Nonsense? I don’t know. The authors have certainly done their homework. Their explanations of the astronomy involved here is strictly orthodox, and they explain it well. (I have been an amateur astronomer for most of my life and I feel that I understand it completely.) They make the whole thing harder to figure by pointing up lots of embarrassing little enigmas about the Sphinx and the Giza complex. Some of the stones erected as part of the Sphinx Temple (a cyclopean edifice, now mostly in ruins, to the east of the Sphinx proper) are calculated to weigh about 200 tons. Wrestling with 200 tons of rock in one chunk is a good trick, especially for primitives with bad rope and no metal. No metal? Well, maybe...a piece of unusual iron was discovered in the wall of the Great Pyramid in the 1870’s.

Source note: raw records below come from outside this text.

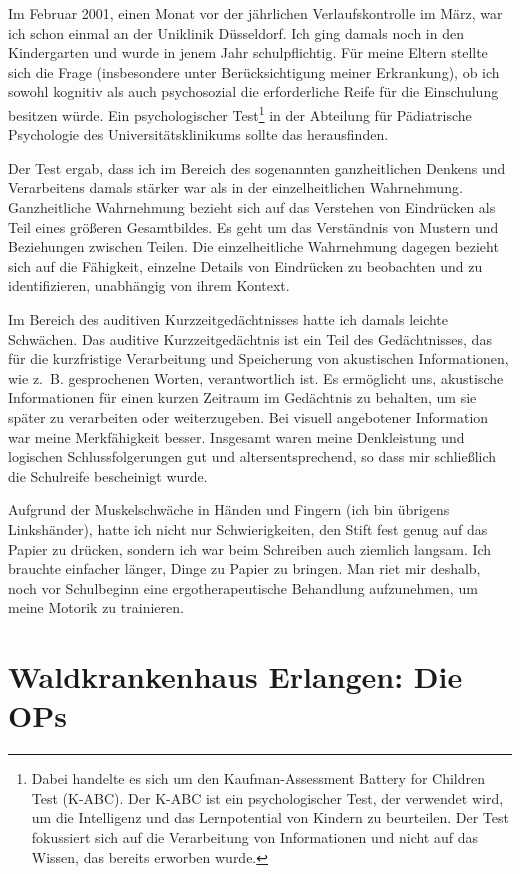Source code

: \documentclass[fontsize=14pt,a4paper,headinclude,DIV=calc,automark]{scrbook}
\begin{document}
Im Februar 2001, einen Monat vor der jährlichen Verlaufskontrolle im März, war ich schon einmal an der Uniklinik Düsseldorf. Ich ging damals noch in den Kindergarten und wurde in jenem Jahr schulpflichtig. Für meine Eltern stellte sich die Frage (insbesondere unter Berücksichtigung meiner Erkrankung), ob ich sowohl kognitiv als auch psychosozial die erforderliche Reife für die Einschulung besitzen würde. Ein psychologischer Test\footnote{Dabei handelte es sich um den Kaufman-Assessment Battery for Children Test (K-ABC). Der K-ABC ist ein psychologischer Test, der verwendet wird, um die Intelligenz und das Lernpotential von Kindern zu beurteilen. Der Test fokussiert sich auf die Verarbeitung von Informationen und nicht auf das Wissen, das bereits erworben wurde.} in der Abteilung für Pädiatrische Psychologie des Universitätsklinikums sollte das herausfinden.

Der Test ergab, dass ich im Bereich des sogenannten ganzheitlichen Denkens und Verarbeitens damals stärker war als in der einzelheitlichen Wahrnehmung. Ganzheitliche Wahrnehmung bezieht sich auf das Verstehen von Eindrücken als Teil eines größeren Gesamtbildes. Es geht um das Verständnis von Mustern und Beziehungen zwischen Teilen. Die einzelheitliche Wahrnehmung dagegen bezieht sich auf die Fähigkeit, einzelne Details von Eindrücken zu beobachten und zu identifizieren, unabhängig von ihrem Kontext.

Im Bereich des auditiven Kurzzeitgedächtnisses hatte ich damals leichte Schwächen. Das auditive Kurzzeitgedächtnis ist ein Teil des Gedächtnisses, das für die kurzfristige Verarbeitung und Speicherung von akustischen Informationen, wie z.~B. gesprochenen Worten, verantwortlich ist. Es ermöglicht uns, akustische Informationen für einen kurzen Zeitraum im Gedächtnis zu behalten, um sie später zu verarbeiten oder weiterzugeben. Bei visuell angebotener Information war meine Merkfähigkeit besser. Insgesamt waren meine Denkleistung und logischen Schlussfolgerungen gut und altersentsprechend, so dass mir schließlich die Schulreife bescheinigt wurde.

Aufgrund der Muskelschwäche in Händen und Fingern (ich bin übrigens Linkshänder), hatte ich nicht nur Schwierigkeiten, den Stift fest genug auf das Papier zu drücken, sondern ich war beim Schreiben auch ziemlich langsam. Ich brauchte einfacher länger, Dinge zu Papier zu bringen. Man riet mir deshalb, noch vor Schulbeginn eine ergotherapeutische Behandlung aufzunehmen, um meine Motorik zu trainieren.

\section{Waldkrankenhaus Erlangen: Die OPs}
\end{document}
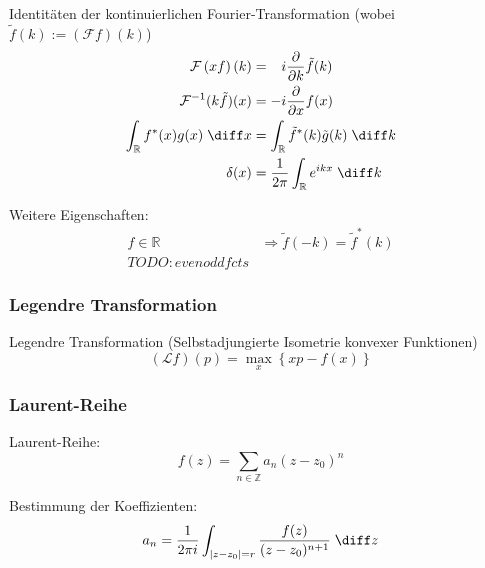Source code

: \documentclass[11pt]{article}
\numberwithin{equation}{section}
\begin{document}
        Identitäten der kontinuierlichen Fourier-Transformation (wobei $\tilde{f}(k) := \left(\mathcal{F}f\right)(k)$)
        \begin{equation}
          \begin{aligned}
            \mathcal{F}\left(xf\right)(k) &= \phantom{-}i \pder{}{k}\tilde{f}(k) \\
            \mathcal{F}^{-1}(k\tilde{f})(x) &= -i\pder{}{x}f(x) \\
            \int_{\mathbb{R}} f^{*}(x) g(x)\;\diff x &=
            \int_{\mathbb{R}}\tilde{f}^{*}(k)\tilde{g}(k)\;\diff k \\
            \delta(x) &= \frac{1}{2\pi}\int_{\mathbb{R}}e^{ikx}\;\diff k \\
            \label{eq:fourierIdentities}
          \end{aligned}
        \end{equation}

        Weitere Eigenschaften:
        \begin{equation}
          \begin{aligned}
            f\in\mathbb{R}
            &\Rightarrow \tilde{f}(-k)=\tilde{f}^*(k) \\
            TODO: even odd fcts
          \end{aligned}
        \end{equation}

      \subsubsection{Legendre Transformation}
        Legendre Transformation (Selbstadjungierte Isometrie konvexer Funktionen)
        \begin{equation}
          (\mathcal{L}f)(p)=\max_x\left\lbrace xp-f(x) \right\rbrace
        \end{equation}


      \subsubsection{Laurent-Reihe}
        Laurent-Reihe:
        \begin{equation}
          f(z)=\sum_{n\in\mathbb{Z}} a_n(z-z_0)^n
        \end{equation}

        Bestimmung der Koeffizienten:
        \begin{equation}
          a_n = \frac{1}{2 \pi i}\int_{\left| z-z_0 \right| = r} \frac{f(z)}{(z-z_0)^{n+1}}\;\diff z
        \end{equation}
\end{document}

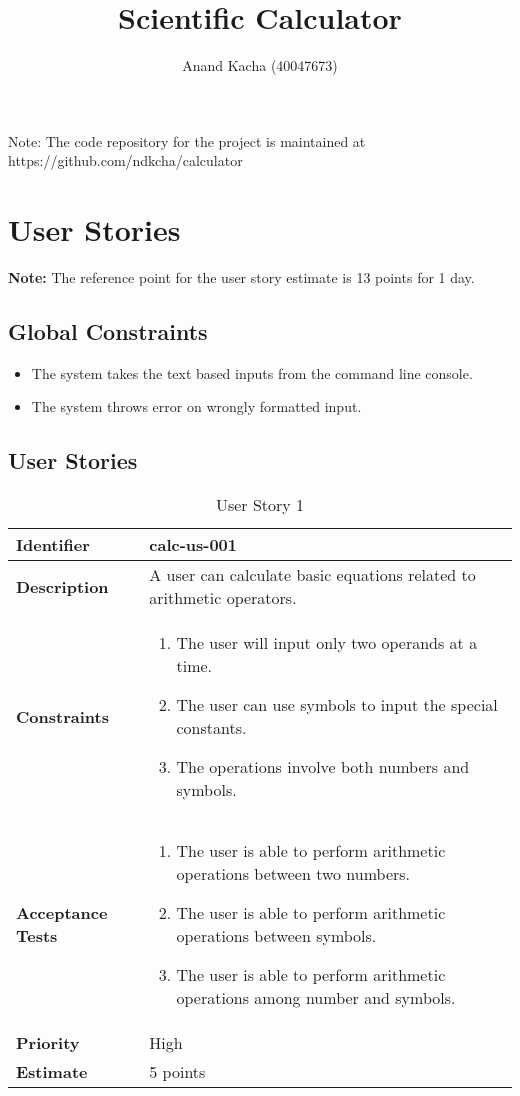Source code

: \documentclass{article}
\title{Scientific Calculator}
\author{Anand Kacha (40047673)}
\begin{document}
\begin{flushleft}
Note: The code repository for the project is maintained at https://github.com/ndkcha/calculator
\end{flushleft}
\tableofcontents
\listoffigures
\listoftables

\clearpage

\section{User Stories}
\begin{flushleft}
\textbf{Note:} The reference point for the user story estimate is 13 points for 1 day.
\end{flushleft}

\subsection{Global Constraints}
\begin{itemize}
    \item The system takes the text based inputs from the command line console.
    \item The system throws error on wrongly formatted input.
\end{itemize}

\subsection{User Stories}
\begin{table}[h]
\centering
\begin{tabular}{|p{2.2cm}|p{12cm}|}
\hline
\textbf{Identifier} & {calc-us-001} \\
\hline
\textbf{Description} & {A user can calculate basic equations related to arithmetic operators.}\\
\hline
\textbf{Constraints} & 
\begin{enumerate}
    \item The user will input only two operands at a time.
    \item The user can use symbols to input the special constants.
    \item The operations involve both numbers and symbols.
\end{enumerate}\\
\hline
\textbf{Acceptance Tests} & 
\begin{enumerate}
    \item The user is able to perform arithmetic operations between two numbers.
    \item The user is able to perform arithmetic operations between symbols.
    \item The user is able to perform arithmetic operations among number and symbols.
\end{enumerate}\\
\hline
\textbf{Priority} & {High}\\
\hline
\textbf{Estimate} & {5 points}\\
\hline
\end{tabular}
\caption{User Story 1}
\end{table}
\end{document}
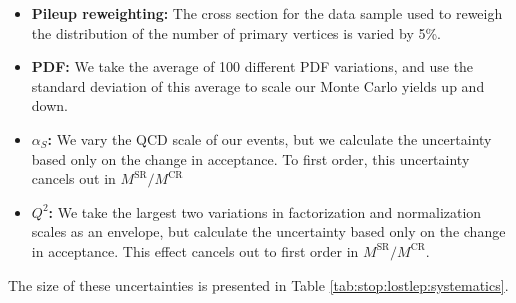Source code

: \begin{itemize}
\item \textbf{Pileup reweighting:} The cross section for the data
  sample used to reweigh the distribution of the number of primary
  vertices is varied by 5\%.
\item \textbf{PDF:} We take the average of 100 different PDF
  variations, and use the standard deviation of this average to scale
  our Monte Carlo yields up and down.
\item \textbf{$\alpha_S$:} We vary the QCD scale of our events, but we
  calculate the uncertainty based only on the change in acceptance. To
  first order, this uncertainty cancels out in $M^\text{SR} / M^\text{CR}$
\item \textbf{$Q^2$:} We take the largest two variations in
  factorization and normalization scales as an envelope, but calculate
  the uncertainty based only on the change in acceptance. This effect
  cancels out to first order in $M^\text{SR} / M^\text{CR}$.
\end{itemize}
The size of these uncertainties is presented in Table
\ref{tab:stop:lostlep:systematics}.

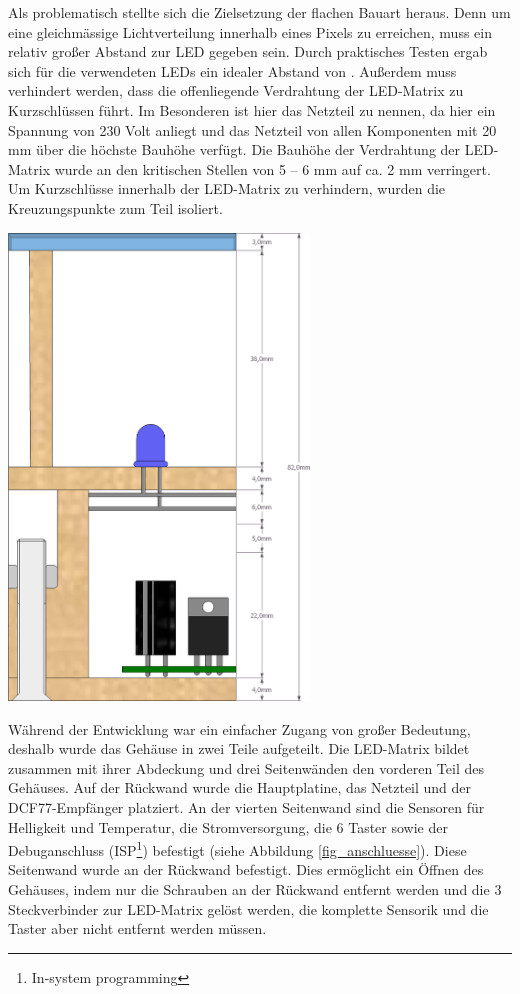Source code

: Als problematisch stellte sich die Zielsetzung der flachen Bauart heraus. Denn um eine gleichmässige Lichtverteilung innerhalb eines Pixels zu erreichen, muss ein relativ großer Abstand zur LED gegeben sein. Durch praktisches Testen ergab sich für die verwendeten LEDs ein idealer Abstand von .%
Außerdem muss verhindert werden, dass die offenliegende Verdrahtung der LED-Matrix zu Kurzschlüssen führt. Im Besonderen ist hier das Netzteil zu nennen, da hier ein Spannung von 230 Volt anliegt und das Netzteil von allen Komponenten mit 20 mm über die höchste Bauhöhe verfügt. 
Die Bauhöhe der Verdrahtung der LED-Matrix wurde an den kritischen Stellen von 5 -- 6 mm auf ca. 2 mm verringert. Um Kurzschlüsse innerhalb der LED-Matrix zu verhindern, wurden die Kreuzungspunkte zum Teil isoliert.
\begin{center}
\includegraphics[width=0.6\textwidth]{skizzen/querschnitt.png}
\label{fig_querschnitt}
\end{center}
Während der Entwicklung war ein einfacher Zugang von großer Bedeutung, deshalb wurde das Gehäuse in zwei Teile aufgeteilt. Die LED-Matrix bildet zusammen mit ihrer Abdeckung und drei Seitenwänden den vorderen Teil des Gehäuses. Auf der Rückwand wurde die Hauptplatine, das Netzteil und der DCF77-Empfänger platziert. An der vierten Seitenwand sind die Sensoren für Helligkeit und Temperatur, die Stromversorgung, die 6 Taster sowie der Debuganschluss (ISP\footnote{In-system programming}) befestigt (siehe Abbildung \ref{fig_anschluesse}). Diese Seitenwand wurde an der Rückwand befestigt. Dies ermöglicht ein Öffnen des Gehäuses, indem nur die Schrauben an der Rückwand entfernt werden und die 3 Steckverbinder zur LED-Matrix gelöst werden, die komplette Sensorik und die Taster aber nicht entfernt werden müssen.%
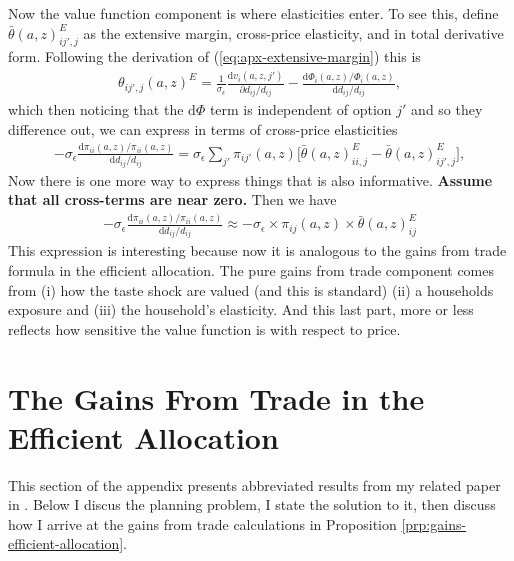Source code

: \documentclass[12pt,pdftex]{article}
\begin{document}
\begin{onehalfspacing}
Now the value function component is where elasticities enter. To see this, define $\bar{\theta}(a,z) ^E_{ij',j}$ as the extensive margin, cross-price elasticity, and in total derivative form. Following the derivation of (\ref{eq:apx-extensive-margin}) this is
\begin{align}
\theta_{ij',j}(a,z)^{E} = \frac{1}{\sigma_{\epsilon}}\frac{\mathrm{d} v_{i}(a, z, j')}{\partial d_{ij}/d_{ij}} -  \frac{\mathrm{d} \Phi_{i}(a,z) / \Phi_{i}(a,z)}{\mathrm{d} d_{ij}/d_{ij}},
\end{align}
which then noticing that the $\mathrm{d} \Phi$ term is independent of option $j'$ and so they difference out, we can express in terms of cross-price elasticities
\begin{align}
-\sigma_{\epsilon} \frac{\mathrm{d} \pi_{ii}(a,z) / \pi_{ii}(a,z) }{\mathrm{d} d_{ij} / d_{ij}} = \sigma_{\epsilon} \sum_{j'} \pi_{ij'}(a,z) \bigg[ \bar{\theta}(a,z) ^E_{ii,j} - \bar{\theta}(a,z) ^E_{ij',j}\bigg],
\end{align}
Now there is one more way to express things that is also informative. \textbf{Assume that all cross-terms are near zero.} Then we have
\begin{align}
-\sigma_{\epsilon} \frac{\mathrm{d} \pi_{ii}(a,z) / \pi_{ii}(a,z) }{\mathrm{d} d_{ij} / d_{ij}} \approx
- \sigma_{\epsilon} \times \pi_{ij}(a,z) \times \bar{\theta}(a,z) ^E_{ij}
\end{align}
This expression is interesting because now it is analogous to the gains from trade formula in the efficient allocation. The pure gains from trade component comes from (i) how the taste shock are valued (and this is standard) (ii) a households exposure and (iii) the household's elasticity. And this last part, more or less reflects how sensitive the value function is with respect to price.

\newpage

\section{The Gains From Trade in the Efficient Allocation}\label{sec:apx-planner}

This section of the appendix presents abbreviated results from my related paper in \citet{waughoptimal}. Below I discus the planning problem, I state the solution to it, then discuss how I arrive at the gains from trade calculations in Proposition \ref{prp:gains-efficient-allocation}.


\end{onehalfspacing}
\end{document}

That and a rich collection of Egyptian weirdnesses are described beautifully, with plenty of footnotes on sources to corroborate their theory. For example, in 1993 a young scientist sent a tiny computer-controlled crawler robot into a previously sealed and unknown shaft in one of the Giza pyramids, and the robot sent back a video of a metal hook and a wooden stick over a hundred feet up in the 8" X 8" shaft through solid rock. The seal on the shaft was broken open only in recent times, and if the stick could be recovered it could be easily carbon dated, to give us a reliable year for the construction of the pyramid. Yet, remarkably, the Egyptian government has forbidden the retrieval of the stick from the shaft. No explanation was given, but in reading between the lines one sees the authorities as irritated by intimations that the pyramids were not in fact constructed by the ancient Egyptians, but by mysterious outsiders from lost civilizations. That stick could prove conclusively that the pyramids are older than Egyptian civilization--so one could imagine the cultural nervousness of the authorities. The fact that Egyptian civilization itself might well be far older than conventional wisdom admits doesn’t seem to occur to them, so trapped are they in the teachings of orthodox Egyptology.
The book is rich with that sort of lore, beautifully written, with a great deal of historic "sweep" and the tension of a good mystery. The skeptic (and I consider myself among them) might ask, Well, does any of it really matter except as a titanic historical curiosity? Perhaps not. But an intriguing part of the legend surrounding the Sphinx is that ancient wisdom concerning the origins and destiny of humanity has been gathered in an underground crypt beneath the Sphinx, and recent seismic probings of the rock foundation of the Sphinx suggests the presence of two such crypts. For now the Sphinx is off-limits to further excavation, but the legend suggests that the wisdom will be revealed when Orion/Osirus reaches the highest point of his precessional journey, begun at Zep Tepi in 10,500 BC--and gang, we are only a few years away.
Synchronicity? Pure silliness? No matter how you see it, it’s terrific theater, and a great read.